→ **Data excerpts**:

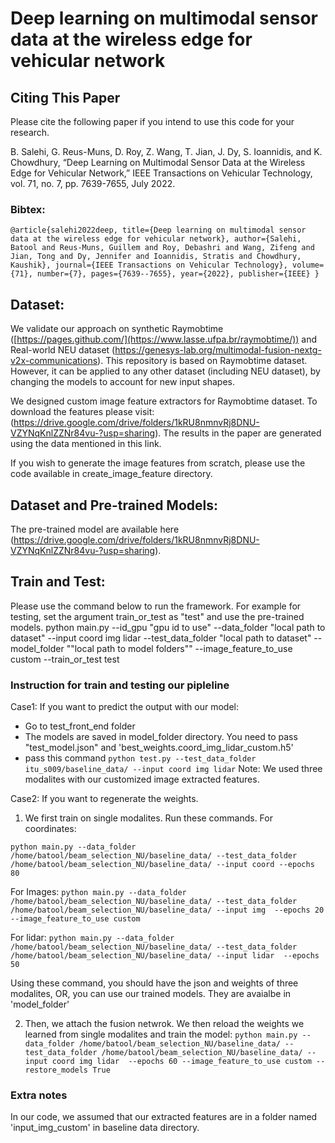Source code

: # Deep learning on multimodal sensor data at the wireless edge for vehicular network

## Citing This Paper
Please cite the following paper if you intend to use this code for your research.

B. Salehi, G. Reus-Muns, D. Roy, Z. Wang, T. Jian, J. Dy, S. Ioannidis, and K. Chowdhury, “Deep Learning on Multimodal Sensor Data at the Wireless Edge for Vehicular Network,” IEEE Transactions on Vehicular Technology, vol. 71, no. 7, pp. 7639-7655, July 2022.

### Bibtex:

 `@article{salehi2022deep,
  title={Deep learning on multimodal sensor data at the wireless edge for vehicular network},
  author={Salehi, Batool and Reus-Muns, Guillem and Roy, Debashri and Wang, Zifeng and Jian, Tong and Dy, Jennifer and Ioannidis, Stratis and Chowdhury, Kaushik},
  journal={IEEE Transactions on Vehicular Technology},
  volume={71},
  number={7},
  pages={7639--7655},
  year={2022},
  publisher={IEEE}
}`
## Dataset:
We validate our approach on synthetic Raymobtime ([https://pages.github.com/](https://www.lasse.ufpa.br/raymobtime/)) and Real-world NEU dataset (https://genesys-lab.org/multimodal-fusion-nextg-v2x-communications). This repository is based on Raymobtime dataset. However, it can be applied to any other dataset (including NEU dataset), by changing the models to account for new input shapes.

We designed custom image feature extractors for Raymobtime dataset. To download the features please visit: (https://drive.google.com/drive/folders/1kRU8nmnvRj8DNU-VZYNqKnlZZNr84vu-?usp=sharing). The results in the paper are generated using the data mentioned in this link.

If you wish to generate the image features from scratch, please use the code available in create_image_feature directory. 

## Dataset and Pre-trained Models:
The pre-trained model are available here (https://drive.google.com/drive/folders/1kRU8nmnvRj8DNU-VZYNqKnlZZNr84vu-?usp=sharing).


## Train and Test:
Please use the command below to run the framework. For example for testing, set the argument train_or_test as "test" and use the pre-trained models.
python main.py  --id_gpu "gpu id to use" --data_folder "local path to dataset" --input coord img lidar --test_data_folder "local path to dataset" --model_folder ""local path to model folders"" --image_feature_to_use custom --train_or_test test



### Instruction for train and testing our pipleline

Case1: If you want to predict the output with our model:
- Go to test_front_end folder
- The models are saved in model_folder directory. You need to pass "test_model.json" and 'best_weights.coord_img_lidar_custom.h5'
- pass this command
`python test.py --test_data_folder itu_s009/baseline_data/ --input coord img lidar`
Note: We used three modalites with our customized image extracted features.



Case2: If you want to regenerate the weights.
1. We first train on single modalites. Run these commands.
For coordinates:

`python main.py --data_folder /home/batool/beam_selection_NU/baseline_data/ --test_data_folder /home/batool/beam_selection_NU/baseline_data/ --input coord --epochs 80`

For Images:
`python main.py --data_folder /home/batool/beam_selection_NU/baseline_data/ --test_data_folder /home/batool/beam_selection_NU/baseline_data/ --input img  --epochs 20 --image_feature_to_use custom`

For lidar:
`python main.py --data_folder /home/batool/beam_selection_NU/baseline_data/ --test_data_folder /home/batool/beam_selection_NU/baseline_data/ --input lidar  --epochs 50`


Using these command, you should have the json and weights of three modalites, OR, you can use our trained models. They are avaialbe in 'model_folder'

2. Then, we attach the fusion netwrok. We then reload the weights we learned from single modalites and train the model:
`python main.py --data_folder /home/batool/beam_selection_NU/baseline_data/ --test_data_folder /home/batool/beam_selection_NU/baseline_data/ --input coord img lidar  --epochs 60 --image_feature_to_use custom --restore_models True`

### Extra notes
In our code, we assumed that our extracted features are in a folder named 'input_img_custom' in baseline data directory.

→ **Your assignment**:
The reply must contain every entry above, exactly as written, and none of the pictures.

→ **Reply**:
Source code

: # Deep learning on multimodal sensor data at the wireless edge for vehicular network

## Citing This Paper
Please cite the following paper if you intend to use this code for your research.

B. Salehi, G. Reus-Muns, D. Roy, Z. Wang, T. Jian, J. Dy, S. Ioannidis, and K. Chowdhury, “Deep Learning on Multimodal Sensor Data at the Wireless Edge for Vehicular Network,” IEEE Transactions on Vehicular Technology, vol. 71, no. 7, pp. 7639-7655, July 2022.

### Bibtex:

 `@article{salehi2022deep,
  title={Deep learning on multimodal sensor data at the wireless edge for vehicular network},
  author={Salehi, Batool and Reus-Muns, Guillem and Roy, Debashri and Wang, Zifeng and Jian, Tong and Dy, Jennifer and Ioannidis, Stratis and Chowdhury, Kaushik},
  journal={IEEE Transactions on Vehicular Technology},
  volume={71},
  number={7},
  pages={7639--7655},
  year={2022},
  publisher={IEEE}
}`
## Dataset:
We validate our approach on synthetic Raymobtime ([https://pages.github.com/](https://www.lasse.ufpa.br/raymobtime/)) and Real-world NEU dataset (https://genesys-lab.org/multimodal-fusion-nextg-v2x-communications). This repository is based on Raymobtime dataset. However, it can be applied to any other dataset (including NEU dataset), by changing the models to account for new input shapes.

We designed custom image feature extractors for Raymobtime dataset. To download the features please visit: (https://drive.google.com/drive/folders/1kRU8nmnvRj8DNU-VZYNqKnlZZNr84vu-?usp=sharing). The results in the paper are generated using the data mentioned in this link.

If you wish to generate the image features from scratch, please use the code available in create_image_feature directory. 

## Dataset and Pre-trained Models:
The pre-trained model are available here (https://drive.google.com/drive/folders/1kRU8nmnvRj8DNU-VZYNqKnlZZNr84vu-?usp=sharing).


## Train and Test:
Please use the command below to run the framework. For example for testing, set the argument train_or_test as "test" and use the pre-trained models.
python main.py  --id_gpu "gpu id to use" --data_folder "local path to dataset" --input coord img lidar --test_data_folder "local path to dataset" --model_folder ""local path to model folders"" --image_feature_to_use custom --train_or_test test



### Instruction for train and testing our pipleline

Case1: If you want to predict the output with our model:
- Go to test_front_end folder
- The models are saved in model_folder directory. You need to pass "test_model.json" and 'best_weights.coord_img_lidar_custom.h5'
- pass this command
`python test.py --test_data_folder itu_s009/baseline_data/ --input coord img lidar`
Note: We used three modalites with our customized image extracted features.



Case2: If you want to regenerate the weights.
1. We first train on single modalites. Run these commands.
For coordinates:

`python main.py --data_folder /home/batool/beam_selection_NU/baseline_data/ --test_data_folder /home/batool/beam_selection_NU/baseline_data/ --input coord --epochs 80`

For Images:
`python main.py --data_folder /home/batool/beam_selection_NU/baseline_data/ --test_data_folder /home/batool/beam_selection_NU/baseline_data/ --input img  --epochs 20 --image_feature_to_use custom`

For lidar:
`python main.py --data_folder /home/batool/beam_selection_NU/baseline_data/ --test_data_folder /home/batool/beam_selection_NU/baseline_data/ --input lidar  --epochs 50`


Using these command, you should have the json and weights of three modalites, OR, you can use our trained models. They are avaialbe in 'model_folder'

2. Then, we attach the fusion netwrok. We then reload the weights we learned from single modalites and train the model:
`python main.py --data_folder /home/batool/beam_selection_NU/baseline_data/ --test_data_folder /home/batool/beam_selection_NU/baseline_data/ --input coord img lidar  --epochs 60 --image_feature_to_use custom --restore_models True`

### Extra notes
In our code, we assumed that our extracted features are in a folder named 'input_img_custom' in baseline data directory.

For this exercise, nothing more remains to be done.